What were Potawatomi homes like in the past?
There were two types of dwellings used by the Potawatomis: dome-shaped houses called wigwams, and rectangular lodges with bark covering. Here are some photos of wigwams, birchbark houses, and other Native American homes. Potawatomi villages usually included a sweat lodge, meat-drying huts, and a ballfield. Today, Native Americans only build a wigwam or lodge for fun or for ritual purposes, not for shelter. Most Potawatomis live in modern houses and apartment buildings, just like you.

What was Potawatomi clothing like? Did they wear feather headdresses and face paint?
Potawatomi women wore long deerskin dresses. Potawatomi men wore breechcloths, leggings, and deerskin shirts. The Potawatomis wore moccasins on their feet and robes in bad weather. Later, Potawatomi people adapted European costume such as cloth blouses and jackets, decorating them with fancy beadwork and ribbons. Here are some more photographs and links about native dress in general.

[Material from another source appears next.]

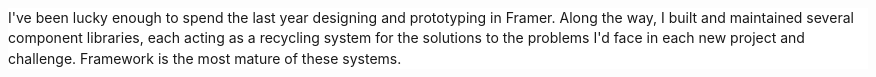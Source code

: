 I've been lucky enough to spend the last year designing and prototyping in Framer. Along the way, I built and maintained several component libraries, each acting as a recycling system for the solutions to the problems I'd face in each new project and challenge. Framework is the most mature of these systems.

Traditionally, the Potawatomis didn't wear feather war bonnet headdresses like the Sioux. They usually wore a leather headband with one or two feathers standing straight up in the back. Potawatomi men sometimes wore otter-fur turbans. Both men and women usually wore their hair long, but in times of war, Potawatomi men would shave their heads in the Mohawk style instead. Sometimes they added a porcupine roach to make this hairstyle more impressive. The Potawatomis painted their faces for special occasions. They used different colors and patterns for war paint, religious ceremonies, and festive decoration.

Today, some Potawatomi people still wear moccasins or a beaded shirt, but they wear modern clothes like jeans instead of breechcloths... and they only wear feathers or roaches in their hair on special occasions like a dance.

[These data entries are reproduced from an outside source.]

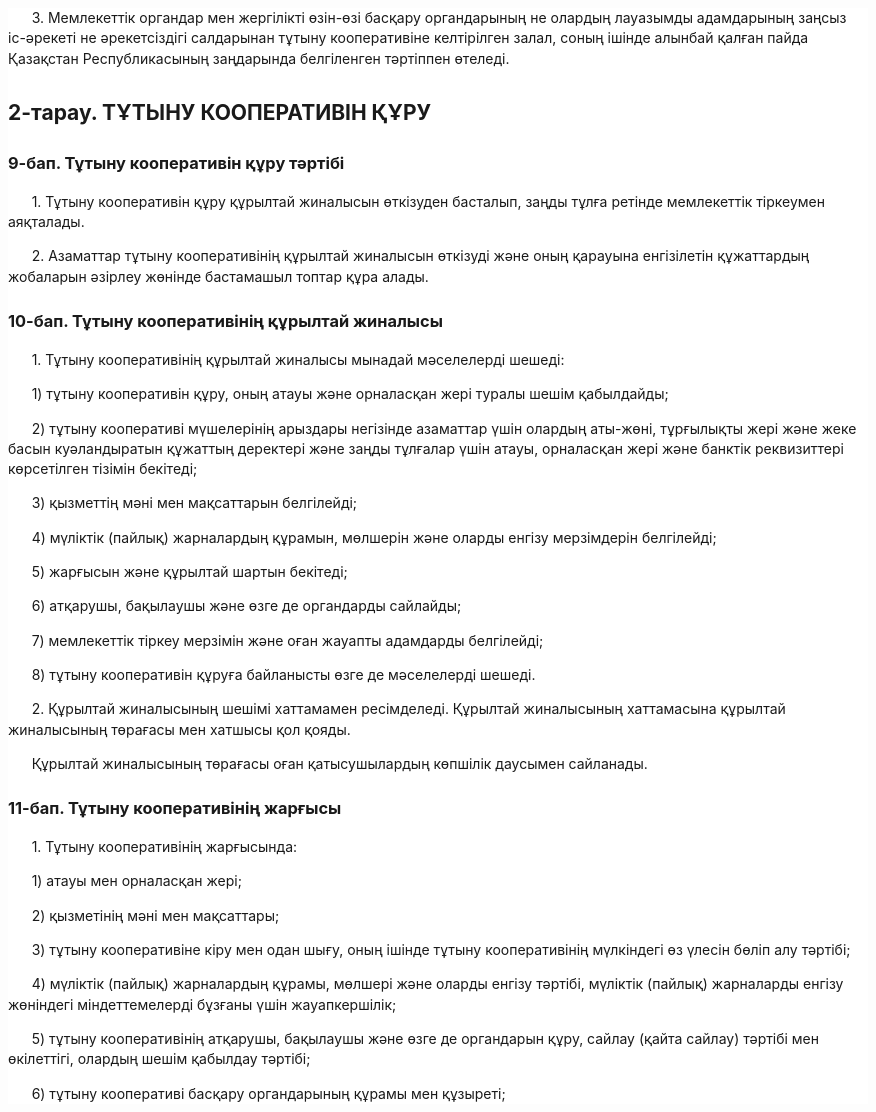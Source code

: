       3. Мемлекеттiк органдар мен жергiлiктi өзiн-өзi басқару органдарының не олардың лауазымды адамдарының заңсыз іс-әрекеті не әрекетсіздігі салдарынан тұтыну кооперативiне келтiрiлген залал, соның iшiнде алынбай қалған пайда Қазақстан Республикасының заңдарында белгiленген тәртiппен өтеледi.

## 2-тарау. ТҰТЫНУ КООПЕРАТИВIН ҚҰРУ

### 9-бап. Тұтыну кооперативiн құру тәртiбi

      1. Тұтыну кооперативiн құру құрылтай жиналысын өткiзуден басталып, заңды тұлға ретiнде мемлекеттiк тiркеумен аяқталады.

      2. Азаматтар тұтыну кооперативiнiң құрылтай жиналысын өткiзудi және оның қарауына енгiзiлетiн құжаттардың жобаларын әзiрлеу жөнiнде бастамашыл топтар құра алады.

### 10-бап. Тұтыну кооперативiнiң құрылтай жиналысы

      1. Тұтыну кооперативiнiң құрылтай жиналысы мынадай мәселелердi шешедi:

      1) тұтыну кооперативiн құру, оның атауы және орналасқан жерi туралы шешiм қабылдайды;

      2) тұтыну кооперативi мүшелерiнiң арыздары негiзiнде азаматтар үшін олардың аты-жөнi, тұрғылықты жерi және жеке басын куәландыратын құжаттың деректерi және заңды тұлғалар үшiн атауы, орналасқан жерi және банктiк реквизиттерi көрсетiлген тiзiмiн бекiтедi;

      3) қызметтiң мәнi мен мақсаттарын белгiлейдi;

      4) мүлiктiк (пайлық) жарналардың құрамын, мөлшерiн және оларды енгiзу мерзiмдерiн белгiлейдi;

      5) жарғысын және құрылтай шартын бекiтедi;

      6) атқарушы, бақылаушы және өзге де органдарды сайлайды;

      7) мемлекеттiк тiркеу мерзiмiн және оған жауапты адамдарды белгiлейдi;

      8) тұтыну кооперативiн құруға байланысты өзге де мәселелердi шешедi.

      2. Құрылтай жиналысының шешiмi хаттамамен ресiмделедi. Құрылтай жиналысының хаттамасына құрылтай жиналысының төрағасы мен хатшысы қол қояды.

      Құрылтай жиналысының төрағасы оған қатысушылардың көпшiлiк даусымен сайланады.

### 11-бап. Тұтыну кооперативiнiң жарғысы

      1. Тұтыну кооперативiнiң жарғысында:

      1) атауы мен орналасқан жерi;

      2) қызметiнiң мәнi мен мақсаттары;

      3) тұтыну кооперативiне кiру мен одан шығу, оның iшiнде тұтыну кооперативiнiң мүлкiндегi өз үлесiн бөлiп алу тәртiбi;

      4) мүлiктiк (пайлық) жарналардың құрамы, мөлшерi және оларды енгiзу тәртiбi, мүлiктiк (пайлық) жарналарды енгiзу жөнiндегi мiндеттемелердi бұзғаны үшiн жауапкершiлiк;

      5) тұтыну кооперативiнiң атқарушы, бақылаушы және өзге де органдарын құру, сайлау (қайта сайлау) тәртiбi мен өкiлеттiгi, олардың шешiм қабылдау тәртiбi;

      6) тұтыну кооперативi басқару органдарының құрамы мен құзыретi;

What was Potawatomi transportation like in the days before cars? Did they paddle canoes?
Yes--the Potawatomi Indian tribe used birchbark canoes (made of birch bark stretched over a wooden frame) and dugout canoes (made from hollowed-out logs). Here is a website with information about these Indian canoe types. Canoeing is still popular within the Potawatomi nation, though few people handcraft their own canoe anymore. Over land, the Potawatomi tribe used dogs as pack animals. (There were no horses in North America until colonists brought them over from Europe.) Today, of course, Potawatomi people also use cars... and non-native people also use canoes.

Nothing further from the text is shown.